My barber Billy and I want Amazon to do this Lord of the Rings series right
“Hobbit hair,” said my barber, Billy.He snipped a little, and I thought a minute about the new teaser for Amazon’s upcoming The Lord of the Rings: The Rings of Power, due this September. It’s pretty short, and gives just about nothing away but the series’ name.
The camera zooms in through clouds or maybe smoke. There’s a clap of thunder. The screen goes black for half a second, and we close in on what could be lava moving slow-motion through a canyon, flames rising above its molten flow. And then a female voice start to intone words any Tolkien-head will know, and the flow shows itself to be not just some unfortunate geographic event, but in its every curve and bubble the effecting of a malefic will, bent on obtaining power for its own sake:
Three Rings for the Elven-kings under the sky
Seven for the Dwarf-lords in their halls of stone
Nine for Mortal Men doomed to die
One for the Dark Lord on his Dark Throne
In the land of Mordor where the Shadows lie
Water cascades over molten metal. Steam billows up, and the camera spins around to reveal the One Ring, which many of you will recall Frodo had to work pretty hard to get rid of, some thousands of years later. The camera pans out through smoke or steam or whatever, spinning maybe a little too much, to reveal the name of the series. Given that Amazon had kept it secret up until now, you can understand the drama. But to my mind, it looks a little chintzy: for a background, you’ve got what could be a cuttingboard from a Roblox steakhouse, the lettering bold and golden and a little weathered and, yawn, it’s just bad.

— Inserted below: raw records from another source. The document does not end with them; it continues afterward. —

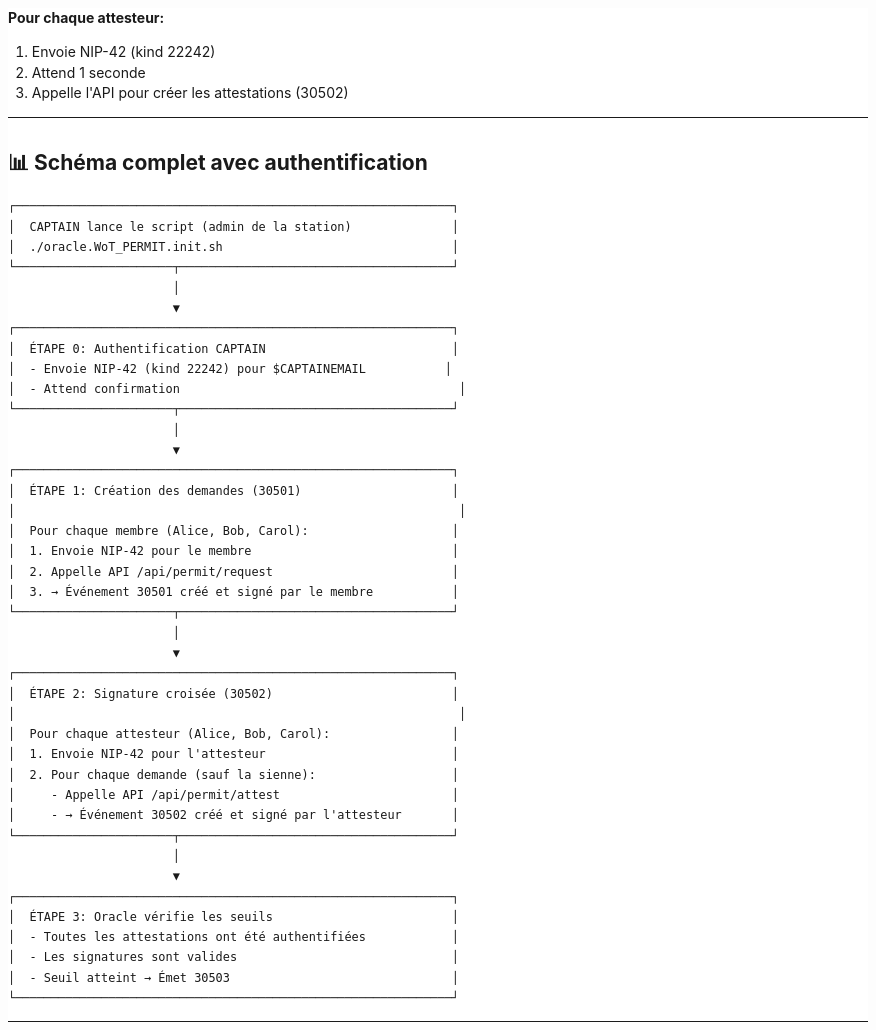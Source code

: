 **Pour chaque attesteur:**
1. Envoie NIP-42 (kind 22242)
2. Attend 1 seconde
3. Appelle l'API pour créer les attestations (30502)

---

## 📊 Schéma complet avec authentification

```
┌─────────────────────────────────────────────────────────────┐
│  CAPTAIN lance le script (admin de la station)              │
│  ./oracle.WoT_PERMIT.init.sh                                │
└──────────────────────┬──────────────────────────────────────┘
                       │
                       ▼
┌─────────────────────────────────────────────────────────────┐
│  ÉTAPE 0: Authentification CAPTAIN                          │
│  - Envoie NIP-42 (kind 22242) pour $CAPTAINEMAIL           │
│  - Attend confirmation                                       │
└──────────────────────┬──────────────────────────────────────┘
                       │
                       ▼
┌─────────────────────────────────────────────────────────────┐
│  ÉTAPE 1: Création des demandes (30501)                     │
│                                                              │
│  Pour chaque membre (Alice, Bob, Carol):                    │
│  1. Envoie NIP-42 pour le membre                            │
│  2. Appelle API /api/permit/request                         │
│  3. → Événement 30501 créé et signé par le membre           │
└──────────────────────┬──────────────────────────────────────┘
                       │
                       ▼
┌─────────────────────────────────────────────────────────────┐
│  ÉTAPE 2: Signature croisée (30502)                         │
│                                                              │
│  Pour chaque attesteur (Alice, Bob, Carol):                 │
│  1. Envoie NIP-42 pour l'attesteur                          │
│  2. Pour chaque demande (sauf la sienne):                   │
│     - Appelle API /api/permit/attest                        │
│     - → Événement 30502 créé et signé par l'attesteur       │
└──────────────────────┬──────────────────────────────────────┘
                       │
                       ▼
┌─────────────────────────────────────────────────────────────┐
│  ÉTAPE 3: Oracle vérifie les seuils                         │
│  - Toutes les attestations ont été authentifiées            │
│  - Les signatures sont valides                              │
│  - Seuil atteint → Émet 30503                               │
└─────────────────────────────────────────────────────────────┘
```

---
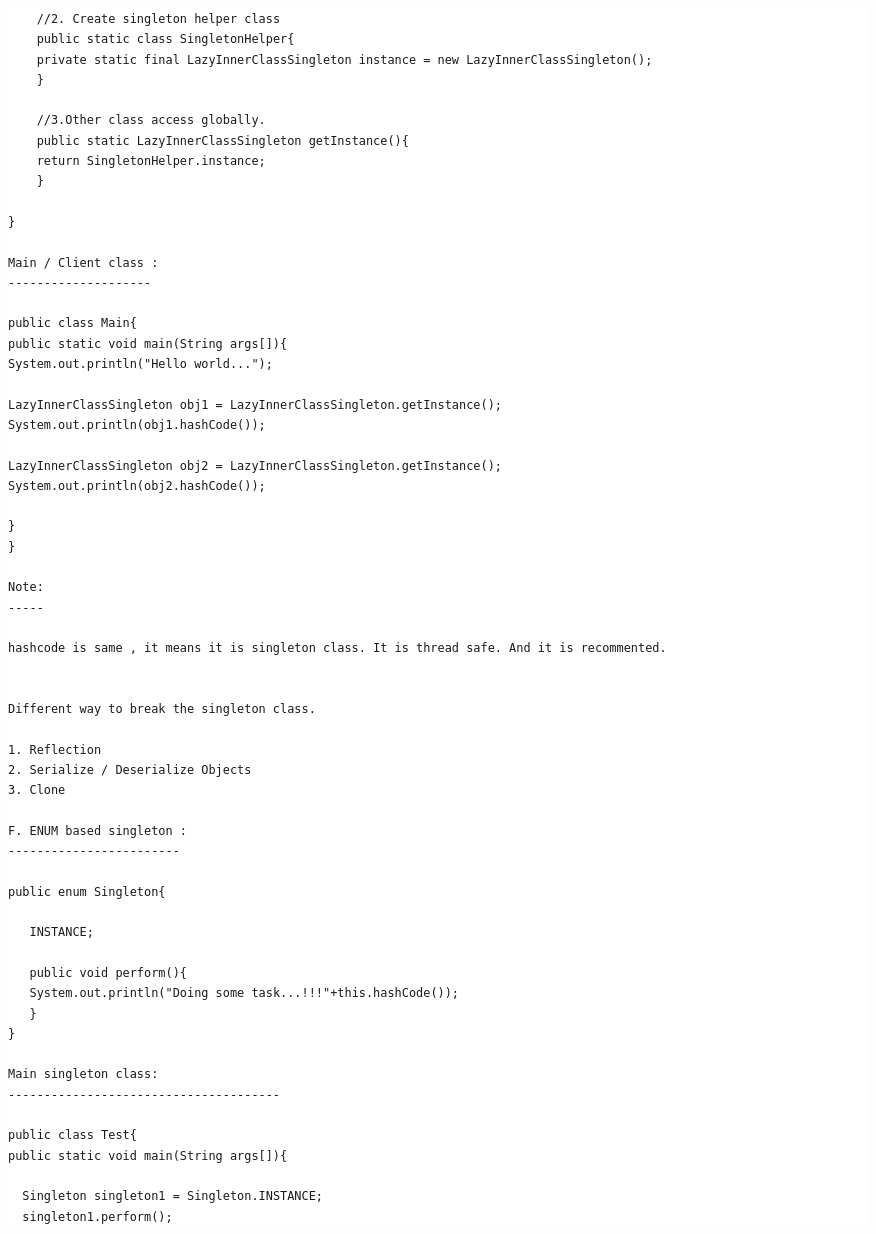 		//2. Create singleton helper class
		public static class SingletonHelper{
		private static final LazyInnerClassSingleton instance = new LazyInnerClassSingleton();
		}
		
		//3.Other class access globally.
		public static LazyInnerClassSingleton getInstance(){
		return SingletonHelper.instance;
		}
		
    }	

    Main / Client class :
	--------------------
	
	public class Main{
	public static void main(String args[]){
	System.out.println("Hello world...");
	
	LazyInnerClassSingleton obj1 = LazyInnerClassSingleton.getInstance();
	System.out.println(obj1.hashCode());
	
	LazyInnerClassSingleton obj2 = LazyInnerClassSingleton.getInstance();
	System.out.println(obj2.hashCode());
	
	}
	}
	
	Note:
	-----
	
	hashcode is same , it means it is singleton class. It is thread safe. And it is recommented.
	
	
	Different way to break the singleton class.
	
	1. Reflection
	2. Serialize / Deserialize Objects
	3. Clone 
	
	F. ENUM based singleton :
	------------------------
	
	public enum Singleton{
	
	   INSTANCE;
	   
	   public void perform(){
	   System.out.println("Doing some task...!!!"+this.hashCode());
	   }
	}
	
	Main singleton class:
	--------------------------------------
	
	public class Test{
	public static void main(String args[]){
	  
	  Singleton singleton1 = Singleton.INSTANCE;
	  singleton1.perform();
	  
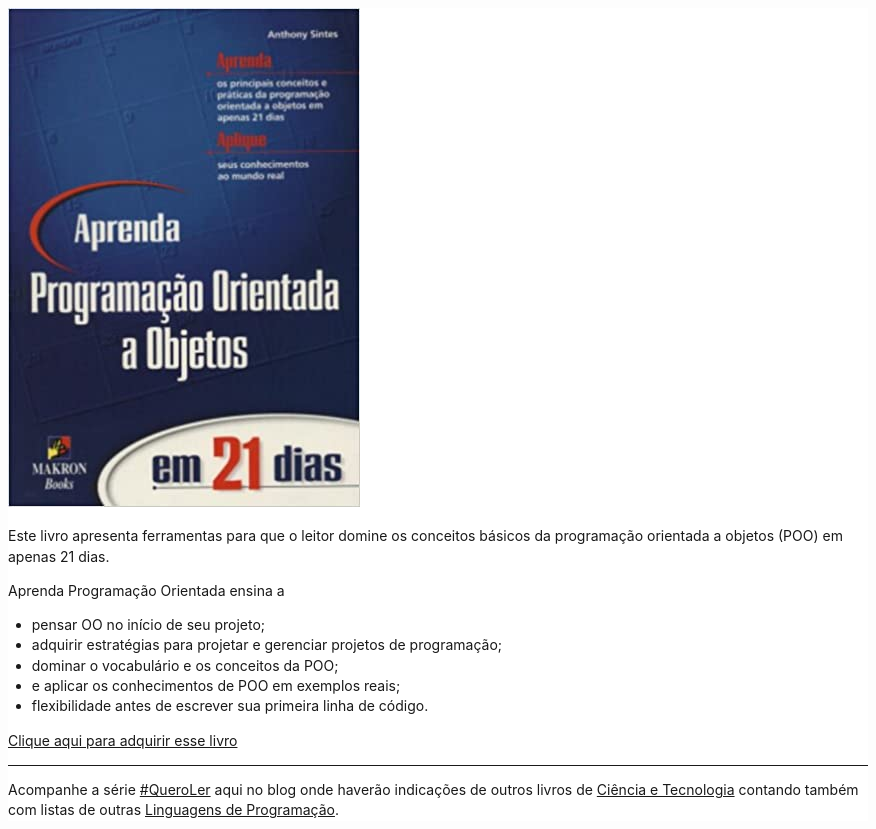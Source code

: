 ![Aprenda POO em 21 dias](/assets/img/programacao/dev-books/10.jpg) 

Este livro apresenta ferramentas para que o leitor domine os conceitos básicos da programação orientada a objetos (POO) em apenas 21 dias. 

Aprenda Programação Orientada ensina a 
+ pensar OO no início de seu projeto; 
+ adquirir estratégias para projetar e gerenciar projetos de programação; 
+ dominar o vocabulário e os conceitos da POO; 
+ e aplicar os conhecimentos de POO em exemplos reais; 
+ flexibilidade antes de escrever sua primeira linha de código.

<a href="https://www.amazon.com.br/Aprenda-Programa%25C3%25A7%25C3%25A3o-Orientada-Objetos-Dias/dp/853461461X/?&_encoding=UTF8&tag=marcoscpp-20&linkCode=ur2&linkId=866beab7c229e15f65a3c886acf43e69&camp=1789&creative=9325" class="btn btn-info btn-lg">Clique aqui para adquirir esse livro</a>

---

Acompanhe a série [#QueroLer](https://terminalroot.com.br/tags#livros) aqui no blog onde haverão indicações de outros livros de [Ciência e Tecnologia](https://terminalroot.com.br/tags#ciencia) contando também com listas de outras [Linguagens de Programação](https://terminalroot.com.br/2019/10/linguagem-de-programacao.html).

My barber, Billy, is a friend of mine. He leads a local band, down here in Victoria, Texas, The Hot Attacks. I mentioned this teaser to him, after his Hobbit hair remark, and he laughed, said there didn’t seem much to it. He’s a big fan of Tolkien, like me. After a minute, he said he’d thought there was a movie adaptation happening of The Children of Hurin, one of Tolkien’s stories that his son Christopher had pulled into shape and gotten published as a stand-alone novel. It was going to star that guy from the Taken movie, that Irish actor, Billy said, but somewhere along the line the movie got stalled.
I hadn’t heard of that, so when I got home I looked it up. In the end, it was just some guy on IMDb goofing around with wish-list castings for movies that no one will ever make. There are even a couple of quite convincing trailers out there, at least one featuring Liam Neeson as Hurin, that some folks put way too much work into.
That’s the thing, though, about us Tolkien devotees. We’re a persnickety and granular bunch, and those among us who think on-screen adaptations are in order think that people should adapt them right. But really, if Amazon paid the Tolkien Estate $250 million for the rights to the appendices of The Lord of the Rings, what does that matter if they screw it up? The show is going to have splendid production values and some Game of Thrones-style drama, and everybody else will watch it and not know the difference.
What does your average Amazon Prime viewer care that there’s no such character as Trevyn (Simon Merrells will play him) in the Tolkien canon? Who’ll get the moral significance of the rulers of the island kingdom of Númenor changing their names from the High-elven to the Adûnaic tongue? And that’s if showrunners J. D. Payne and Patrick McKay even get down to that level of detail.
To my mind, and I’d guess that of my friend Billy, they really should. It’s a subtle point, but it shows Númenor’s drift away from its allegiance to the Valar, the gods (for want of a better word) of Middle-Earth. It’s not just a story about fighting orcs and the big bad Dark Lord with his One Ring. It’s about how the lust for power, over even death, leads to moral corruption, not just of individuals but of whole peoples. And that may be a matter far too nuanced for any TV show to grasp, let alone convey.
But we’ll see, won’t we? September is some time off, and between now and then we can expect more trailers from Amazon Prime, maybe even some with human or Elven or Dwarvish figures in them. Probably they’ll be battling trolls and such, or walking through meadows in a gauzy haze, or traversing dark corridors far underground. There will be trees and castles and cliffs and ships on stormy seas, illumed by flashes of lightning. There will be some arguing about some rings. We can expect quite the spectacle. But seeing as Jeff Bezos himself took part in making the deal that gave Amazon Middle-Earth to play with, it’s Amazon’s Middle-Earth now, not Tolkien’s.